De sigaret duwde ik uit. Een ongeduld overviel me. Een mengeling tussen razernij en euforie, wel in alle rust. Alsof ik eindelijk gevonden had waar ik al zo lang naar zocht. Ik stond op van de stoel, opende de deur van de gang en knipte daar het licht aan. Nu was zij verlicht met de vierkante vorm van het deurgat. Voor mij voldoende licht om te kunnen schrijven, voor haar onvoldoende licht om te storen in haar slaap.

Ik ontblootte haar lijf. Ze sliep naakt rond dit jaargetijde. Ik had geluk, ze lag op haar rug, haar arm boven haar hoofd gedrapeerd. Haar linkersleutelbeen leek me de ideale plek om mijn relaas te beginnen.

Ik legde me met mijn buik op haar kruis, mijn bovenlichaam opgericht om een goed zich te hebben op mijn te beschrijven vrouw.

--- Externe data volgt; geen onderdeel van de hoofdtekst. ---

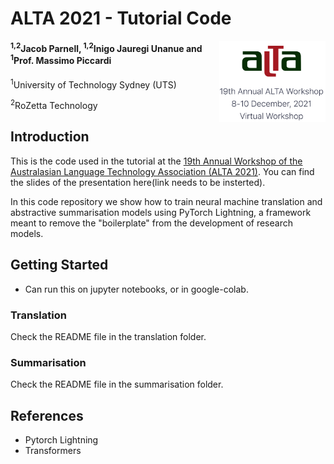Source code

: # ALTA 2021 - Tutorial Code 
<img src="alta_logo.png" width="170" alt="ALTA Logo" align="right">

#### <sup>1,2</sup>Jacob Parnell, <sup>1,2</sup>Inigo Jauregi Unanue and <sup>1</sup>Prof. Massimo Piccardi
<sup>1</sup>University of Technology Sydney (UTS)

<sup>2</sup>RoZetta Technology



## Introduction

This is the code used in the tutorial at the
[19th Annual Workshop of the Australasian Language Technology 
Association (ALTA 2021)](https://alta2021.alta.asn.au/).
You can find the slides of the presentation here(link needs to be 
insterted). 

In this code repository we show how to train neural machine translation
and abstractive summarisation models using PyTorch Lightning, a 
framework meant to remove the "boilerplate" from the development of 
research models.

## Getting Started

- Can run this on jupyter notebooks, or in google-colab.

### Translation

Check the README file in the translation folder.

### Summarisation

Check the README file in the summarisation folder.

## References

- Pytorch Lightning
- Transformers
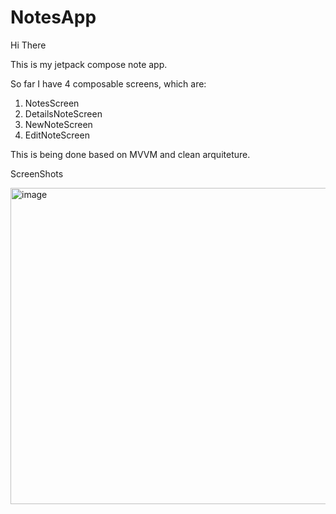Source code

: # NotesApp

Hi There

This is my jetpack compose note app.


So far I have 4 composable screens, which are:
1. NotesScreen
2. DetailsNoteScreen
3. NewNoteScreen
4. EditNoteScreen

This is being done based on MVVM and clean arquiteture.


ScreenShots

<img width="506" alt="image" src="https://github.com/MErnesto99/NotesApp/assets/79359430/873e8299-3e93-4fd7-8abb-f5a825e3f076">
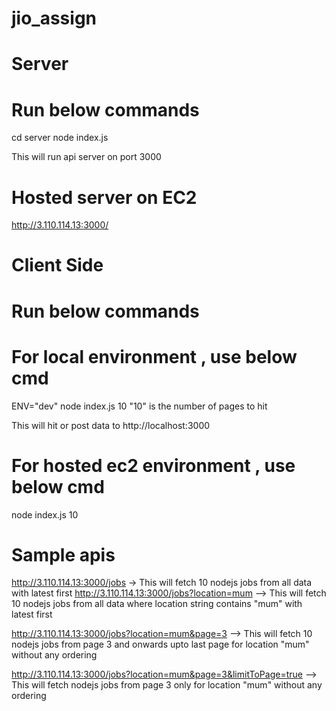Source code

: # jio_assign

# Server
# Run below commands

cd server
node index.js

This will run api server on port 3000

# Hosted server on EC2

http://3.110.114.13:3000/

# Client Side

# Run below commands

# For local environment , use below cmd

ENV="dev" node index.js 10
"10" is the number of pages to hit

This will hit or post data to http://localhost:3000

# For hosted ec2 environment , use below cmd
node index.js 10


# Sample apis

http://3.110.114.13:3000/jobs -> This will fetch 10 nodejs jobs from all data with latest first
http://3.110.114.13:3000/jobs?location=mum --> This will fetch 10 nodejs jobs from all data where location string contains "mum" with latest first

http://3.110.114.13:3000/jobs?location=mum&page=3 --> This will fetch  10 nodejs jobs from page 3 and onwards upto last page for location "mum" without any ordering

http://3.110.114.13:3000/jobs?location=mum&page=3&limitToPage=true --> This will fetch nodejs jobs from page 3 only for location "mum" without any ordering


    
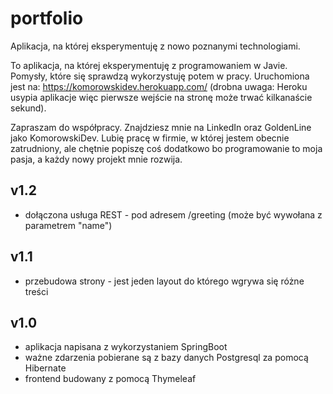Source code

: # portfolio
Aplikacja, na której eksperymentuję z nowo poznanymi technologiami. 

To aplikacja, na której eksperymentuję z programowaniem w Javie. Pomysły, które się sprawdzą wykorzystuję potem w pracy. Uruchomiona jest na: https://komorowskidev.herokuapp.com/
 (drobna uwaga: Heroku usypia aplikacje więc pierwsze wejście na stronę może trwać kilkanaście sekund).
 
Zapraszam do współpracy. Znajdziesz mnie na LinkedIn oraz GoldenLine jako KomorowskiDev.
Lubię pracę w firmie, w której jestem obecnie zatrudniony, ale chętnie popiszę coś dodatkowo bo programowanie to moja pasja, a każdy nowy projekt mnie rozwija.

## v1.2
* dołączona usługa REST - pod adresem /greeting (może być wywołana z parametrem "name") 

## v1.1
* przebudowa strony - jest jeden layout do którego wgrywa się różne treści

## v1.0
* aplikacja napisana z wykorzystaniem SpringBoot
* ważne zdarzenia pobierane są z bazy danych Postgresql za pomocą Hibernate
* frontend budowany z pomocą Thymeleaf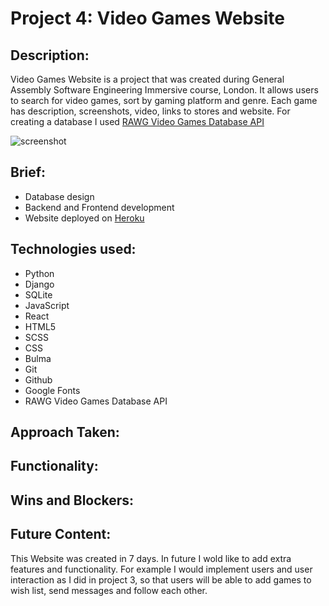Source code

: # Project 4: Video Games Website

## Description:
Video Games Website is a project that was created during General Assembly Software Engineering Immersive course, London. It allows users to search for video games, sort by gaming platform and genre. Each game has description, screenshots, video, links to stores and website. For creating a database I used [RAWG Video Games Database API](https://rawg.io/apidocs)

<!-- ![ezgif com-video-to-gif](https://user-images.githubusercontent.com/51081298/61522791-fb0f7580-aa0a-11e9-9d2d-e510de2a2b51.gif) -->

![screenshot](https://i.imgur.com/Sr7KxYS.png)

## Brief:
* Database design
* Backend and Frontend development
* Website deployed on [Heroku](https://project-4-videogames.herokuapp.com/)

## Technologies used:

* Python
* Django
* SQLite
* JavaScript
* React
* HTML5
* SCSS
* CSS
* Bulma
* Git
* Github
* Google Fonts
* RAWG Video Games Database API

## Approach Taken:

## Functionality:

## Wins and Blockers:

## Future Content:
This Website was created in 7 days. In future I wold like to add extra features and functionality. For example I would implement users and user interaction as I did in project 3, so that users will be able to add games to wish list, send messages and follow each other.
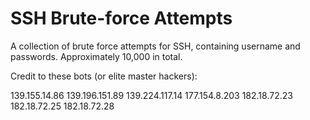 # SSH Brute-force Attempts
A collection of brute force attempts for SSH, containing username and passwords. Approximately 10,000 in total.

Credit to these bots (or elite master hackers): 

139.155.14.86
139.196.151.89
139.224.117.14
177.154.8.203
182.18.72.23
182.18.72.25
182.18.72.28
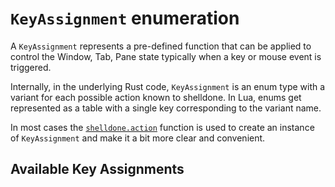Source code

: # `KeyAssignment` enumeration

A `KeyAssignment` represents a pre-defined function that can be applied
to control the Window, Tab, Pane state typically when a key or mouse event
is triggered.

Internally, in the underlying Rust code, `KeyAssignment` is an enum
type with a variant for each possible action known to shelldone.  In Lua,
enums get represented as a table with a single key corresponding to
the variant name.

In most cases the [`shelldone.action`](../shelldone/action.md) function is
used to create an instance of `KeyAssignment` and make it a bit more
clear and convenient.

## Available Key Assignments


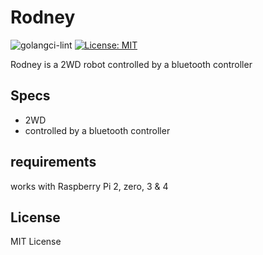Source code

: # Rodney

![golangci-lint](https://github.com/bbayszczak/raspberrypi-go-drivers/workflows/golangci-lint/badge.svg?branch=main)
[![License: MIT](https://img.shields.io/badge/License-MIT-yellow.svg)](https://opensource.org/licenses/MIT)

Rodney is a 2WD robot controlled by a bluetooth controller

## Specs

  - 2WD
  - controlled by a bluetooth controller

## requirements

works with Raspberry Pi 2, zero, 3 & 4

## License

MIT License
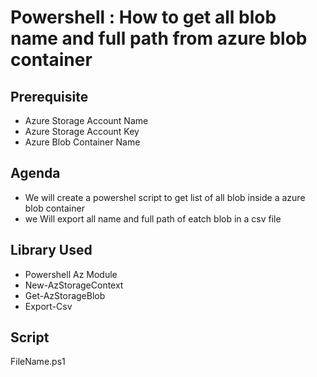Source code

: # Powershell : How to get all blob name and full path from azure blob container

## Prerequisite
- Azure Storage Account Name
- Azure Storage Account Key
- Azure Blob Container Name
## Agenda
- We will create a powershel script to get list of all blob inside a azure blob container
- we Will export all name and full path of eatch blob in a csv file

## Library Used 
- Powershell Az Module
- New-AzStorageContext
- Get-AzStorageBlob
- Export-Csv

## Script
FileName.ps1
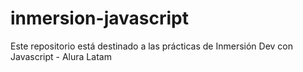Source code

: # inmersion-javascript
Este repositorio está destinado a las prácticas de Inmersión Dev con Javascript - Alura Latam
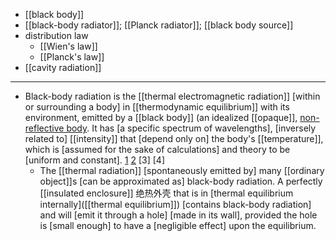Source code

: - [[black body]]
- [[black-body radiator]]; [[Planck radiator]]; [[black body source]]
- distribution law
    - [[Wien's law]]
    - [[Planck's law]]
- [[cavity radiation]]
- ---
- Black-body radiation is the [[thermal electromagnetic radiation]] [within or surrounding a body] in [[thermodynamic equilibrium]] with its environment, emitted by a [[black body]] (an idealized [[opaque]], [non-reflective body](). It has [a specific spectrum of wavelengths], [inversely related to] [[intensity]] that [depend only on] the body's [[temperature]], which is [assumed for the sake of calculations] and theory to be [uniform and constant]. [1](((wB1tjZ97o))) [2](((YtDlStw5V))) [3] [4]
    - The [[thermal radiation]] [spontaneously emitted by] many [[ordinary object]]s [can be approximated as] black-body radiation. A perfectly [[insulated enclosure]] 绝热外壳 that is in [thermal equilibrium internally]([[thermal equilibrium]]) [contains black-body radiation] and will [emit it through a hole] [made in its wall], provided the hole is [small enough] to have a [negligible effect] upon the equilibrium.
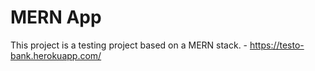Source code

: # MERN App

This project is a testing project based on a MERN stack. - https://testo-bank.herokuapp.com/

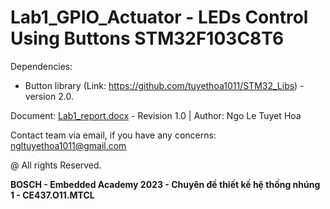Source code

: # Lab1_GPIO_Actuator - LEDs Control Using Buttons STM32F103C8T6

Dependencies:
- Button library (Link: https://github.com/tuyethoa1011/STM32_Libs) - version 2.0.

Document:
[Lab1_report.docx](https://github.com/KhanhEK2846/Led_Effect_STM32/files/12917924/Lab1_report.docx) - Revision 1.0 | Author: Ngo Le Tuyet Hoa

Contact team via email, if you have any concerns: ngltuyethoa1011@gmail.com

@ All rights Reserved.

<b>BOSCH - Embedded Academy 2023 - Chuyên đề thiết kế hệ thống nhúng 1 - CE437.O11.MTCL</b>

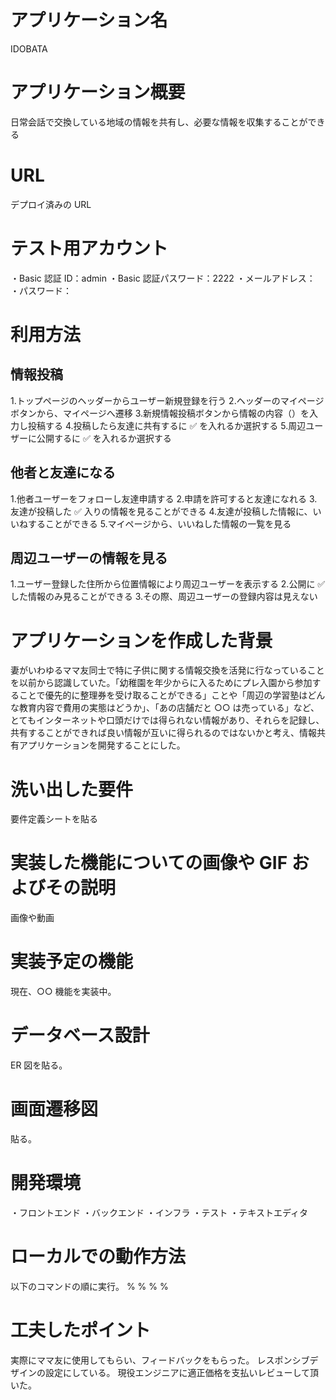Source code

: # アプリケーション名

IDOBATA

# アプリケーション概要

日常会話で交換している地域の情報を共有し、必要な情報を収集することができる

# URL

デプロイ済みの URL

# テスト用アカウント

・Basic 認証 ID：admin
・Basic 認証パスワード：2222
・メールアドレス：
・パスワード：

# 利用方法

## 情報投稿

1.トップページのヘッダーからユーザー新規登録を行う 2.ヘッダーのマイページボタンから、マイページへ遷移 3.新規情報投稿ボタンから情報の内容（）を入力し投稿する 4.投稿したら友達に共有するに ✅ を入れるか選択する 5.周辺ユーザーに公開するに ✅ を入れるか選択する

## 他者と友達になる

1.他者ユーザーをフォローし友達申請する 2.申請を許可すると友達になれる 3.友達が投稿した ✅ 入りの情報を見ることができる 4.友達が投稿した情報に、いいねすることができる 5.マイページから、いいねした情報の一覧を見る

## 周辺ユーザーの情報を見る

1.ユーザー登録した住所から位置情報により周辺ユーザーを表示する 2.公開に ✅ した情報のみ見ることができる 3.その際、周辺ユーザーの登録内容は見えない

# アプリケーションを作成した背景

妻がいわゆるママ友同士で特に子供に関する情報交換を活発に行なっていることを以前から認識していた。「幼稚園を年少からに入るためにプレ入園から参加することで優先的に整理券を受け取ることができる」ことや「周辺の学習塾はどんな教育内容で費用の実態はどうか」、「あの店舗だと ○○ は売っている」など、とてもインターネットや口頭だけでは得られない情報があり、それらを記録し、共有することができれば良い情報が互いに得られるのではないかと考え、情報共有アプリケーションを開発することにした。

# 洗い出した要件

要件定義シートを貼る

# 実装した機能についての画像や GIF およびその説明

画像や動画

# 実装予定の機能

現在、○○ 機能を実装中。

# データベース設計

ER 図を貼る。

# 画面遷移図

貼る。

# 開発環境

・フロントエンド
・バックエンド
・インフラ
・テスト
・テキストエディタ

# ローカルでの動作方法

以下のコマンドの順に実行。
%
%
%
%

# 工夫したポイント

実際にママ友に使用してもらい、フィードバックをもらった。
レスポンシブデザインの設定にしている。
現役エンジニアに適正価格を支払いレビューして頂いた。
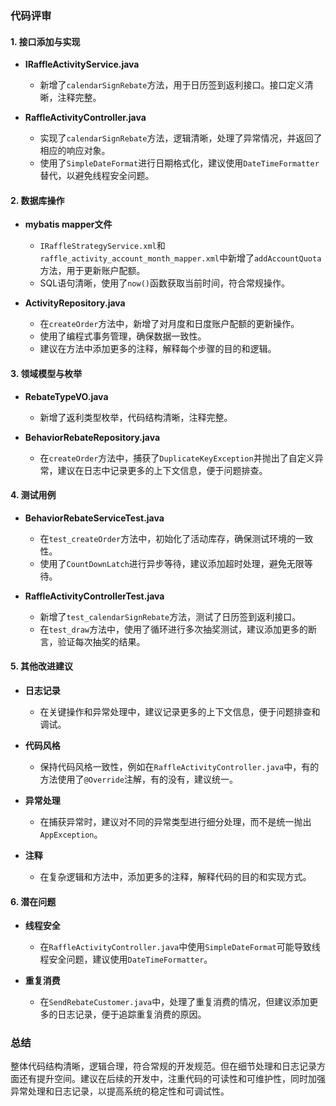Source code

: ### 代码评审

#### 1. **接口添加与实现**
- **IRaffleActivityService.java**
  - 新增了`calendarSignRebate`方法，用于日历签到返利接口。接口定义清晰，注释完整。

- **RaffleActivityController.java**
  - 实现了`calendarSignRebate`方法，逻辑清晰，处理了异常情况，并返回了相应的响应对象。
  - 使用了`SimpleDateFormat`进行日期格式化，建议使用`DateTimeFormatter`替代，以避免线程安全问题。

#### 2. **数据库操作**
- **mybatis mapper文件**
  - `IRaffleStrategyService.xml`和`raffle_activity_account_month_mapper.xml`中新增了`addAccountQuota`方法，用于更新账户配额。
  - SQL语句清晰，使用了`now()`函数获取当前时间，符合常规操作。

- **ActivityRepository.java**
  - 在`createOrder`方法中，新增了对月度和日度账户配额的更新操作。
  - 使用了编程式事务管理，确保数据一致性。
  - 建议在方法中添加更多的注释，解释每个步骤的目的和逻辑。

#### 3. **领域模型与枚举**
- **RebateTypeVO.java**
  - 新增了返利类型枚举，代码结构清晰，注释完整。

- **BehaviorRebateRepository.java**
  - 在`createOrder`方法中，捕获了`DuplicateKeyException`并抛出了自定义异常，建议在日志中记录更多的上下文信息，便于问题排查。

#### 4. **测试用例**
- **BehaviorRebateServiceTest.java**
  - 在`test_createOrder`方法中，初始化了活动库存，确保测试环境的一致性。
  - 使用了`CountDownLatch`进行异步等待，建议添加超时处理，避免无限等待。

- **RaffleActivityControllerTest.java**
  - 新增了`test_calendarSignRebate`方法，测试了日历签到返利接口。
  - 在`test_draw`方法中，使用了循环进行多次抽奖测试，建议添加更多的断言，验证每次抽奖的结果。

#### 5. **其他改进建议**
- **日志记录**
  - 在关键操作和异常处理中，建议记录更多的上下文信息，便于问题排查和调试。

- **代码风格**
  - 保持代码风格一致性，例如在`RaffleActivityController.java`中，有的方法使用了`@Override`注解，有的没有，建议统一。

- **异常处理**
  - 在捕获异常时，建议对不同的异常类型进行细分处理，而不是统一抛出`AppException`。

- **注释**
  - 在复杂逻辑和方法中，添加更多的注释，解释代码的目的和实现方式。

#### 6. **潜在问题**
- **线程安全**
  - 在`RaffleActivityController.java`中使用`SimpleDateFormat`可能导致线程安全问题，建议使用`DateTimeFormatter`。

- **重复消费**
  - 在`SendRebateCustomer.java`中，处理了重复消费的情况，但建议添加更多的日志记录，便于追踪重复消费的原因。

### 总结
整体代码结构清晰，逻辑合理，符合常规的开发规范。但在细节处理和日志记录方面还有提升空间。建议在后续的开发中，注重代码的可读性和可维护性，同时加强异常处理和日志记录，以提高系统的稳定性和可调试性。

Eenmaal begonnen rolden de woorden. Almaar meer. Almaar sneller. Met een aan waanzin grenzende snelheid kwamen ze. Ik moest ze soms aanmanen tot rustiger aan te doen want zo snel schrijven kon ik niet. Voor ik het besefte had ik haar bovenlichaam al volgeschreven. De zinnen stonden perfect recht. Alleen om haar tepelhoven moest ik de tekst een bocht laten maken. En het razen ging door en ik was al tot aan haar navel gekomen. Bij het schrijven was ik telkens iets van haar afgegleden. Mijn borstkas streelde nu haar schede. En nog kwamen de woorden. Ik schreef tot aan haar onderbuik, daar kwam de laatste punt te staan in haar rechterzijde van mijn aan haar te vertellen dingen. Ze had niet bewogen. Ze had zich in de roes waar ik in verkeerde totaal gegeven aan me. Ik had me leeggeschreven. De mooiste, goorste, wreedste dingen die me in me huisden waren nu fysiek tastbaar op haar lichaam. Het allerbelangrijkst in mijn bestaan: De immense liefde die zij bij me opwekte stond op haar lijf beschreven.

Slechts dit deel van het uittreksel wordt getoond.